---------- MATERIAL FOR THIS EXERCISE

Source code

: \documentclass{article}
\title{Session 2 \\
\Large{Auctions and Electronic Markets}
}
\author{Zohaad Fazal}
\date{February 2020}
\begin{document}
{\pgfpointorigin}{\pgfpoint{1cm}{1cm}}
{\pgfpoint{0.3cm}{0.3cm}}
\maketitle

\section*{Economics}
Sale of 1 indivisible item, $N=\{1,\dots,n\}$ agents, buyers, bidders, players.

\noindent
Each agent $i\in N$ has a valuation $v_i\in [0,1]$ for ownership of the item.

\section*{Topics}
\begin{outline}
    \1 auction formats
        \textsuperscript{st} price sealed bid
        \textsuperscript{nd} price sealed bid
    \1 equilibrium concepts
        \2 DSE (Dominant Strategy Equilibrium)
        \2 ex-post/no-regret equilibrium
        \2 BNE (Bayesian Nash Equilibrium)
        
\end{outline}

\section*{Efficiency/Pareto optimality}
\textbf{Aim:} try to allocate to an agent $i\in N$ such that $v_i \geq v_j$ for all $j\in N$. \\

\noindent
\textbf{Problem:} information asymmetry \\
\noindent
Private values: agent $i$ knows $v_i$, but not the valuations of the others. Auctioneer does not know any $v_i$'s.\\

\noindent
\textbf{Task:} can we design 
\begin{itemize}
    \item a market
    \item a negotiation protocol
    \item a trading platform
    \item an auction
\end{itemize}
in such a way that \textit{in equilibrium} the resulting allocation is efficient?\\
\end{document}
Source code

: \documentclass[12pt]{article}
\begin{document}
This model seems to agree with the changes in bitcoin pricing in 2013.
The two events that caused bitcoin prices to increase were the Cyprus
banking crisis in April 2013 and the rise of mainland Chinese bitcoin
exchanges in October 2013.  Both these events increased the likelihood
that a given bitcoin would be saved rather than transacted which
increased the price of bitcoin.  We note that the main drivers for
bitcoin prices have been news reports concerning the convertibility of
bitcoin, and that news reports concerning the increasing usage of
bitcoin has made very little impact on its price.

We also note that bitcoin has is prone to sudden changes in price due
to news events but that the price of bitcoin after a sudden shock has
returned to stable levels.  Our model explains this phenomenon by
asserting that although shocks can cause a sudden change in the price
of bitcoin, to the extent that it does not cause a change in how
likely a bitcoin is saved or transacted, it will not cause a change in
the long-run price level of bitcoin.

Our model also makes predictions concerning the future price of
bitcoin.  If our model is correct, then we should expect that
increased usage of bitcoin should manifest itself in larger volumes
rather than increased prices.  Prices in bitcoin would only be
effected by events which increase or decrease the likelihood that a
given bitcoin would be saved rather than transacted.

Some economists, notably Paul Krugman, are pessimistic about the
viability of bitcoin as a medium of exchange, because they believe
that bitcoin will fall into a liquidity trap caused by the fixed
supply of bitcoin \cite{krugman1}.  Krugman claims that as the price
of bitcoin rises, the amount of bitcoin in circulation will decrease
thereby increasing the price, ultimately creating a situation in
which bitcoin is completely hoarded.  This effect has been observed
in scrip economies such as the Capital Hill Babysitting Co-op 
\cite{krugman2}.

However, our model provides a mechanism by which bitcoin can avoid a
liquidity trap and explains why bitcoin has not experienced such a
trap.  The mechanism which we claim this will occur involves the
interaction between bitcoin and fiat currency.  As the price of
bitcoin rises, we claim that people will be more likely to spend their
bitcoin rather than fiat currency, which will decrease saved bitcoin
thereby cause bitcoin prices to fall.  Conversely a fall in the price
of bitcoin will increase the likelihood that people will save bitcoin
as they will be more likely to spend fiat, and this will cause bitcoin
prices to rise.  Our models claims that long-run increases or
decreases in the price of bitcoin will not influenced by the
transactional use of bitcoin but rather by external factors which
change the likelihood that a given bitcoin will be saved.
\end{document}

--------------------

WHAT NEEDS TO BE DONE: Where a line in the listing holds the string "thereby", include it in the count, then report the total alone.

RESULT: 2